- AI-driven memory shortages don’t just affect PCs
- More capacity is coming, but not before 2027
- Cheap, low-margin products are likely to be hardest hit
What do the best DACs, the best hi-res audio players, the best TVs, and the best sound bars have in common? All are facing component shortages and price increases, not due to tariffs, but due to AI-driven shortages of memory and storage chips. And the pain will be particularly pronounced at the more affordable end of the market, where profit margins are already razor-thin.
As you are no doubt aware, the AI industry is buying a lot of memory for its data centers: as PakGazette reported in October, one AI company alone, OpenAI, intends to order 900,000 semiconductor wafers in 2029. That’s around 40% of all global production. And there is much more demand in the industry.
As The Wall Street Journal reported this week, “The rapid buildout of infrastructure for artificial intelligence is consuming a large portion of the available supply of NAND flash memory, DRAM memory and hard drives. This has resulted in memory shortages for other markets such as PCs and smartphones.”
Audiovisual devices are not the same as PCs and typically do not require as much memory as smartphones. But they still need some memory to be able to do what they do. Everything from smart speakers to smart TVs to car entertainment systems use RAM along with their processors, and some of them also use NAND storage, because at heart they’re all just small computers; Prices for both components are skyrocketing.
We’ve already seen Samsung warn that the prices of its TVs may rise due to component shortages, while there are warnings about smartphone makers reducing their specifications for this year’s mobile phones, cutting their memory to reduce the cost of manufacturing.
And according to NPR, memory prices are expected to rise even more this year. As Avril Wu of consulting firm Trendforce told NPR, “I keep telling everyone that if you want a device, you buy it now.”
How AI could impact AVs
AI data centers don’t use the same memory chips as a DAC or high-resolution audio player: they use high-bandwidth memory (HBM), not the DDR RAM you’d find in a PC or PlayStation. But those different chips are made from the same type of semiconductor wafers, and those wafers are in increasing demand because HBM uses about three times as many of those wafers as DDR5 RAM.
They are also much more profitable to sell, and as a result, many companies are shifting focus from consumer memory chips to data center ones; So, for example, Micron, one of the big three memory manufacturers along with SK Hynix and Samsung Electronics, has closed its long-standing consumer memory business, Crucial, “to improve supply and support for our largest strategic customers in faster-growing segments.” In other words, AI.
As some manufacturers shift focus, new capacity for other types of memory is not coming in fast enough to meet demand. So, for example, in October SK Hynix announced that it “has already secured full customer demand for all of its DRAM and NAND production for next year” and that it will need to expand its production to meet market demands, but even the equipment to do Chips are expected to increase in price.
In the short term, that means higher memory prices. Much higher prices.
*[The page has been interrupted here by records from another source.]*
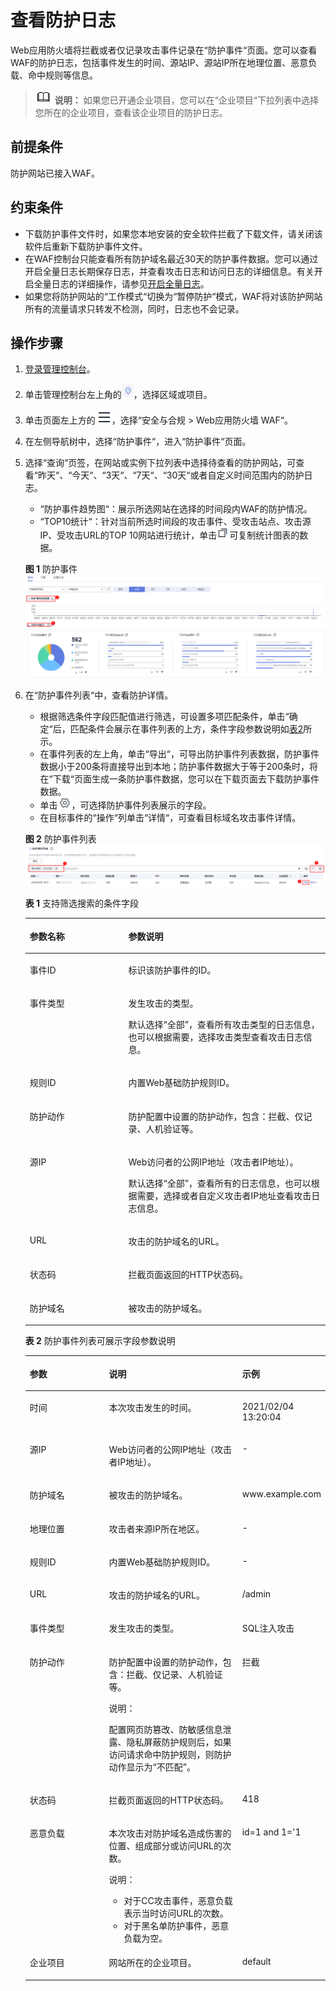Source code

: # 查看防护日志<a name="waf_01_0156"></a>

Web应用防火墙将拦截或者仅记录攻击事件记录在“防护事件“页面。您可以查看WAF的防护日志，包括事件发生的时间、源站IP、源站IP所在地理位置、恶意负载、命中规则等信息。

>![](public_sys-resources/icon-note.gif) **说明：** 
>如果您已开通企业项目，您可以在“企业项目“下拉列表中选择您所在的企业项目，查看该企业项目的防护日志。

## 前提条件<a name="section1337552712154"></a>

防护网站已接入WAF。

## 约束条件<a name="section634710863318"></a>

-   下载防护事件文件时，如果您本地安装的安全软件拦截了下载文件，请关闭该软件后重新下载防护事件文件。
-   在WAF控制台只能查看所有防护域名最近30天的防护事件数据。您可以通过开启全量日志长期保存日志，并查看攻击日志和访问日志的详细信息。有关开启全量日志的详细操作，请参见[开启全量日志](开启全量日志.md)。
-   如果您将防护网站的“工作模式“切换为“暂停防护“模式，WAF将对该防护网站所有的流量请求只转发不检测，同时，日志也不会记录。

## 操作步骤<a name="section1626620291711"></a>

1.  [登录管理控制台](https://console.huaweicloud.com/?locale=zh-cn)。
2.  单击管理控制台左上角的![](figures/icon-region-10.jpg)，选择区域或项目。
3.  单击页面左上方的![](figures/icon-Service-11.png)，选择“安全与合规  \>  Web应用防火墙 WAF“。
4.  在左侧导航树中，选择“防护事件“，进入“防护事件“页面。
5.  选择“查询“页签，在网站或实例下拉列表中选择待查看的防护网站，可查看“昨天“、“今天“、“3天“、“7天“、“30天“或者自定义时间范围内的防护日志。

    -   “防护事件趋势图“：展示所选网站在选择的时间段内WAF的防护情况。
    -   “TOP10统计“：针对当前所选时间段的攻击事件、受攻击站点、攻击源IP、受攻击URL的TOP 10网站进行统计，单击![](figures/复制按钮.png)可复制统计图表的数据。

    **图 1**  防护事件<a name="fig18838114421215"></a>  
    ![](figures/防护事件.png "防护事件")

6.  在“防护事件列表“中，查看防护详情。

    -   根据筛选条件字段匹配值进行筛选，可设置多项匹配条件，单击“确定“后，匹配条件会展示在事件列表的上方，条件字段参数说明如[表2](#table188191012103314)所示。
    -   在事件列表的左上角，单击“导出“，可导出防护事件列表数据，防护事件数据小于200条将直接导出到本地；防护事件数据大于等于200条时，将在“下载“页面生成一条防护事件数据，您可以在下载页面去下载防护事件数据。
    -   单击![](figures/设置.png)，可选择防护事件列表展示的字段。
    -   在目标事件的“操作“列单击“详情“，可查看目标域名攻击事件详情。

    **图 2**  防护事件列表<a name="fig149951917152511"></a>  
    ![](figures/防护事件列表.png "防护事件列表")

    **表 1**  支持筛选搜索的条件字段

    <a name="table0134184123211"></a>
    <table><thead align="left"><tr id="row11342453212"><th class="cellrowborder" valign="top" width="32.85%" id="mcps1.2.3.1.1"><p id="p813420419323"><a name="p813420419323"></a><a name="p813420419323"></a>参数名称</p>
    </th>
    <th class="cellrowborder" valign="top" width="67.15%" id="mcps1.2.3.1.2"><p id="p21344433216"><a name="p21344433216"></a><a name="p21344433216"></a>参数说明</p>
    </th>
    </tr>
    </thead>
    <tbody><tr id="row16628113593315"><td class="cellrowborder" valign="top" width="32.85%" headers="mcps1.2.3.1.1 "><p id="p15667133916333"><a name="p15667133916333"></a><a name="p15667133916333"></a>事件ID</p>
    </td>
    <td class="cellrowborder" valign="top" width="67.15%" headers="mcps1.2.3.1.2 "><p id="p12667103983318"><a name="p12667103983318"></a><a name="p12667103983318"></a>标识该防护事件的ID。</p>
    </td>
    </tr>
    <tr id="row913412411324"><td class="cellrowborder" valign="top" width="32.85%" headers="mcps1.2.3.1.1 "><p id="p91350453213"><a name="p91350453213"></a><a name="p91350453213"></a>事件类型</p>
    </td>
    <td class="cellrowborder" valign="top" width="67.15%" headers="mcps1.2.3.1.2 "><p id="p181351645325"><a name="p181351645325"></a><a name="p181351645325"></a>发生攻击的类型。</p>
    <p id="p14135943321"><a name="p14135943321"></a><a name="p14135943321"></a>默认选择<span class="parmvalue" id="parmvalue121358415326"><a name="parmvalue121358415326"></a><a name="parmvalue121358415326"></a>“全部”</span>，查看所有攻击类型的日志信息，也可以根据需要，选择攻击类型查看攻击日志信息。</p>
    </td>
    </tr>
    <tr id="row168604863513"><td class="cellrowborder" valign="top" width="32.85%" headers="mcps1.2.3.1.1 "><p id="p14860158143520"><a name="p14860158143520"></a><a name="p14860158143520"></a>规则ID</p>
    </td>
    <td class="cellrowborder" valign="top" width="67.15%" headers="mcps1.2.3.1.2 "><p id="p15860786351"><a name="p15860786351"></a><a name="p15860786351"></a>内置Web基础防护规则ID。</p>
    </td>
    </tr>
    <tr id="row1713518410324"><td class="cellrowborder" valign="top" width="32.85%" headers="mcps1.2.3.1.1 "><p id="p5135184153214"><a name="p5135184153214"></a><a name="p5135184153214"></a>防护动作</p>
    </td>
    <td class="cellrowborder" valign="top" width="67.15%" headers="mcps1.2.3.1.2 "><p id="p31353483217"><a name="p31353483217"></a><a name="p31353483217"></a>防护配置中设置的防护动作，包含：拦截、仅记录、人机验证等。</p>
    </td>
    </tr>
    <tr id="row21355417324"><td class="cellrowborder" valign="top" width="32.85%" headers="mcps1.2.3.1.1 "><p id="p81351746320"><a name="p81351746320"></a><a name="p81351746320"></a>源IP</p>
    </td>
    <td class="cellrowborder" valign="top" width="67.15%" headers="mcps1.2.3.1.2 "><p id="p31358411324"><a name="p31358411324"></a><a name="p31358411324"></a>Web访问者的公网IP地址（攻击者IP地址）。</p>
    <p id="p81357410321"><a name="p81357410321"></a><a name="p81357410321"></a>默认选择<span class="parmvalue" id="parmvalue11351446325"><a name="parmvalue11351446325"></a><a name="parmvalue11351446325"></a>“全部”</span>，查看所有的日志信息，也可以根据需要，选择或者自定义攻击者IP地址查看攻击日志信息。</p>
    </td>
    </tr>
    <tr id="row0135164163219"><td class="cellrowborder" valign="top" width="32.85%" headers="mcps1.2.3.1.1 "><p id="p81354473210"><a name="p81354473210"></a><a name="p81354473210"></a>URL</p>
    </td>
    <td class="cellrowborder" valign="top" width="67.15%" headers="mcps1.2.3.1.2 "><p id="p21351242323"><a name="p21351242323"></a><a name="p21351242323"></a>攻击的防护域名的URL。</p>
    </td>
    </tr>
    <tr id="row12713742165216"><td class="cellrowborder" valign="top" width="32.85%" headers="mcps1.2.3.1.1 "><p id="p771310421524"><a name="p771310421524"></a><a name="p771310421524"></a>状态码</p>
    </td>
    <td class="cellrowborder" valign="top" width="67.15%" headers="mcps1.2.3.1.2 "><p id="p20713194219529"><a name="p20713194219529"></a><a name="p20713194219529"></a>拦截页面返回的HTTP状态码。</p>
    </td>
    </tr>
    <tr id="row159616459528"><td class="cellrowborder" valign="top" width="32.85%" headers="mcps1.2.3.1.1 "><p id="p115961545165210"><a name="p115961545165210"></a><a name="p115961545165210"></a>防护域名</p>
    </td>
    <td class="cellrowborder" valign="top" width="67.15%" headers="mcps1.2.3.1.2 "><p id="p17596154525217"><a name="p17596154525217"></a><a name="p17596154525217"></a>被攻击的防护域名。</p>
    </td>
    </tr>
    </tbody>
    </table>

    **表 2**  防护事件列表可展示字段参数说明

    <a name="table188191012103314"></a>
    <table><thead align="left"><tr id="row168191412113312"><th class="cellrowborder" valign="top" width="26.8%" id="mcps1.2.4.1.1"><p id="p9819101283320"><a name="p9819101283320"></a><a name="p9819101283320"></a>参数</p>
    </th>
    <th class="cellrowborder" valign="top" width="45.06%" id="mcps1.2.4.1.2"><p id="p148191712183318"><a name="p148191712183318"></a><a name="p148191712183318"></a>说明</p>
    </th>
    <th class="cellrowborder" valign="top" width="28.139999999999997%" id="mcps1.2.4.1.3"><p id="p1820181223311"><a name="p1820181223311"></a><a name="p1820181223311"></a>示例</p>
    </th>
    </tr>
    </thead>
    <tbody><tr id="row1682071233315"><td class="cellrowborder" valign="top" width="26.8%" headers="mcps1.2.4.1.1 "><p id="p13820712143312"><a name="p13820712143312"></a><a name="p13820712143312"></a>时间</p>
    </td>
    <td class="cellrowborder" valign="top" width="45.06%" headers="mcps1.2.4.1.2 "><p id="p178201812143311"><a name="p178201812143311"></a><a name="p178201812143311"></a>本次攻击发生的时间。</p>
    </td>
    <td class="cellrowborder" valign="top" width="28.139999999999997%" headers="mcps1.2.4.1.3 "><p id="p38201912143314"><a name="p38201912143314"></a><a name="p38201912143314"></a>2021/02/04 13:20:04</p>
    </td>
    </tr>
    <tr id="row48201012173311"><td class="cellrowborder" valign="top" width="26.8%" headers="mcps1.2.4.1.1 "><p id="p48201012163319"><a name="p48201012163319"></a><a name="p48201012163319"></a>源IP</p>
    </td>
    <td class="cellrowborder" valign="top" width="45.06%" headers="mcps1.2.4.1.2 "><p id="p1782041213336"><a name="p1782041213336"></a><a name="p1782041213336"></a>Web访问者的公网IP地址（攻击者IP地址）。</p>
    </td>
    <td class="cellrowborder" valign="top" width="28.139999999999997%" headers="mcps1.2.4.1.3 "><p id="p1582031283316"><a name="p1582031283316"></a><a name="p1582031283316"></a>-</p>
    </td>
    </tr>
    <tr id="row982019125338"><td class="cellrowborder" valign="top" width="26.8%" headers="mcps1.2.4.1.1 "><p id="p19820171263317"><a name="p19820171263317"></a><a name="p19820171263317"></a>防护域名</p>
    </td>
    <td class="cellrowborder" valign="top" width="45.06%" headers="mcps1.2.4.1.2 "><p id="p18821171214333"><a name="p18821171214333"></a><a name="p18821171214333"></a>被攻击的防护域名。</p>
    </td>
    <td class="cellrowborder" valign="top" width="28.139999999999997%" headers="mcps1.2.4.1.3 "><p id="p1982116126330"><a name="p1982116126330"></a><a name="p1982116126330"></a>www.example.com</p>
    </td>
    </tr>
    <tr id="row41911632123919"><td class="cellrowborder" valign="top" width="26.8%" headers="mcps1.2.4.1.1 "><p id="p11820912203318"><a name="p11820912203318"></a><a name="p11820912203318"></a>地理位置</p>
    </td>
    <td class="cellrowborder" valign="top" width="45.06%" headers="mcps1.2.4.1.2 "><p id="p158201312183311"><a name="p158201312183311"></a><a name="p158201312183311"></a>攻击者来源IP所在地区。</p>
    </td>
    <td class="cellrowborder" valign="top" width="28.139999999999997%" headers="mcps1.2.4.1.3 "><p id="p138201112163317"><a name="p138201112163317"></a><a name="p138201112163317"></a>-</p>
    </td>
    </tr>
    <tr id="row1923171184418"><td class="cellrowborder" valign="top" width="26.8%" headers="mcps1.2.4.1.1 "><p id="p2435117144417"><a name="p2435117144417"></a><a name="p2435117144417"></a>规则ID</p>
    </td>
    <td class="cellrowborder" valign="top" width="45.06%" headers="mcps1.2.4.1.2 "><p id="p9435177154420"><a name="p9435177154420"></a><a name="p9435177154420"></a>内置Web基础防护规则ID。</p>
    </td>
    <td class="cellrowborder" valign="top" width="28.139999999999997%" headers="mcps1.2.4.1.3 "><p id="p5241114441"><a name="p5241114441"></a><a name="p5241114441"></a>-</p>
    </td>
    </tr>
    <tr id="row1484820138452"><td class="cellrowborder" valign="top" width="26.8%" headers="mcps1.2.4.1.1 "><p id="p38487134454"><a name="p38487134454"></a><a name="p38487134454"></a>URL</p>
    </td>
    <td class="cellrowborder" valign="top" width="45.06%" headers="mcps1.2.4.1.2 "><p id="p102411575468"><a name="p102411575468"></a><a name="p102411575468"></a>攻击的防护域名的URL。</p>
    </td>
    <td class="cellrowborder" valign="top" width="28.139999999999997%" headers="mcps1.2.4.1.3 "><p id="p1024137134611"><a name="p1024137134611"></a><a name="p1024137134611"></a>/admin</p>
    </td>
    </tr>
    <tr id="row382111128335"><td class="cellrowborder" valign="top" width="26.8%" headers="mcps1.2.4.1.1 "><p id="p7822412193310"><a name="p7822412193310"></a><a name="p7822412193310"></a>事件类型</p>
    </td>
    <td class="cellrowborder" valign="top" width="45.06%" headers="mcps1.2.4.1.2 "><p id="p68221412153312"><a name="p68221412153312"></a><a name="p68221412153312"></a>发生攻击的类型。</p>
    </td>
    <td class="cellrowborder" valign="top" width="28.139999999999997%" headers="mcps1.2.4.1.3 "><p id="p158228126335"><a name="p158228126335"></a><a name="p158228126335"></a>SQL注入攻击</p>
    </td>
    </tr>
    <tr id="row982216122332"><td class="cellrowborder" valign="top" width="26.8%" headers="mcps1.2.4.1.1 "><p id="p48221712173319"><a name="p48221712173319"></a><a name="p48221712173319"></a>防护动作</p>
    </td>
    <td class="cellrowborder" valign="top" width="45.06%" headers="mcps1.2.4.1.2 "><p id="p48221812153314"><a name="p48221812153314"></a><a name="p48221812153314"></a>防护配置中设置的防护动作，包含：拦截、仅记录、人机验证等。</p>
    <div class="note" id="note4822201293316"><a name="note4822201293316"></a><a name="note4822201293316"></a><span class="notetitle"> 说明： </span><div class="notebody"><p id="p4823191219331"><a name="p4823191219331"></a><a name="p4823191219331"></a>配置网页防篡改、防敏感信息泄露、隐私屏蔽防护规则后，如果访问请求命中防护规则，则防护动作显示为<span class="parmvalue" id="parmvalue14823141283319"><a name="parmvalue14823141283319"></a><a name="parmvalue14823141283319"></a>“不匹配”</span>。</p>
    </div></div>
    </td>
    <td class="cellrowborder" valign="top" width="28.139999999999997%" headers="mcps1.2.4.1.3 "><p id="p882313129332"><a name="p882313129332"></a><a name="p882313129332"></a>拦截</p>
    </td>
    </tr>
    <tr id="row12220152044414"><td class="cellrowborder" valign="top" width="26.8%" headers="mcps1.2.4.1.1 "><p id="p9220192016448"><a name="p9220192016448"></a><a name="p9220192016448"></a>状态码</p>
    </td>
    <td class="cellrowborder" valign="top" width="45.06%" headers="mcps1.2.4.1.2 "><p id="p1822013208446"><a name="p1822013208446"></a><a name="p1822013208446"></a>拦截页面返回的HTTP状态码。</p>
    </td>
    <td class="cellrowborder" valign="top" width="28.139999999999997%" headers="mcps1.2.4.1.3 "><p id="p102203203448"><a name="p102203203448"></a><a name="p102203203448"></a>418</p>
    </td>
    </tr>
    <tr id="row9831142212445"><td class="cellrowborder" valign="top" width="26.8%" headers="mcps1.2.4.1.1 "><p id="p1983172212447"><a name="p1983172212447"></a><a name="p1983172212447"></a>恶意负载</p>
    </td>
    <td class="cellrowborder" valign="top" width="45.06%" headers="mcps1.2.4.1.2 "><p id="p2025818325414"><a name="p2025818325414"></a><a name="p2025818325414"></a>本次攻击对防护域名造成伤害的位置、组成部分或访问URL的次数。</p>
    <div class="note" id="note525819313540"><a name="note525819313540"></a><a name="note525819313540"></a><span class="notetitle"> 说明： </span><div class="notebody"><a name="ul122581318540"></a><a name="ul122581318540"></a><ul id="ul122581318540"><li>对于CC攻击事件，恶意负载表示当时访问URL的次数。</li><li>对于黑名单防护事件，恶意负载为空。</li></ul>
    </div></div>
    </td>
    <td class="cellrowborder" valign="top" width="28.139999999999997%" headers="mcps1.2.4.1.3 "><p id="p4831222174413"><a name="p4831222174413"></a><a name="p4831222174413"></a>id=1 and 1='1</p>
    </td>
    </tr>
    <tr id="row185201048134213"><td class="cellrowborder" valign="top" width="26.8%" headers="mcps1.2.4.1.1 "><p id="p452012481428"><a name="p452012481428"></a><a name="p452012481428"></a>企业项目</p>
    </td>
    <td class="cellrowborder" valign="top" width="45.06%" headers="mcps1.2.4.1.2 "><p id="p85201348154219"><a name="p85201348154219"></a><a name="p85201348154219"></a>网站所在的企业项目。</p>
    </td>
    <td class="cellrowborder" valign="top" width="28.139999999999997%" headers="mcps1.2.4.1.3 "><p id="p1795819117434"><a name="p1795819117434"></a><a name="p1795819117434"></a>default</p>
    </td>
    </tr>
    </tbody>
    </table>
CNBC reports that RAM prices are expected to increase “more than 50% this quarter compared to the last quarter of 2025.” And the Bloomsbury Security Intelligence Institute says that “DRAM prices have also risen 171% year-on-year, outperforming gold, while DDR5 spot prices have quadrupled since September 2025. DRAM and NAND prices doubled in a single month.”
While capacity is being added to existing production plants and new plants are being built, that capacity is not expected to come online until 2027.
This is likely to have two key impacts on the AV hardware market. The first is that we will see price increases in the future, especially in the budget segment of the market, where manufacturers can’t simply accept the increased cost: there is much less margin on a $300 smart TV than on a $3,000 one.
The second is that manufacturers can go back to the drawing board as some smartphone companies have done, limiting the specifications of their upcoming products to compensate for shortages and price increases. It may also persuade some companies to postpone their product plans entirely until market conditions are more favorable.
We’ve been here before, of course: I remember the completely fruitless search for AV receivers in stock after chip production was halted during the COVID lockdowns. At least this time we know that component shortages are coming and we can make purchasing plans accordingly.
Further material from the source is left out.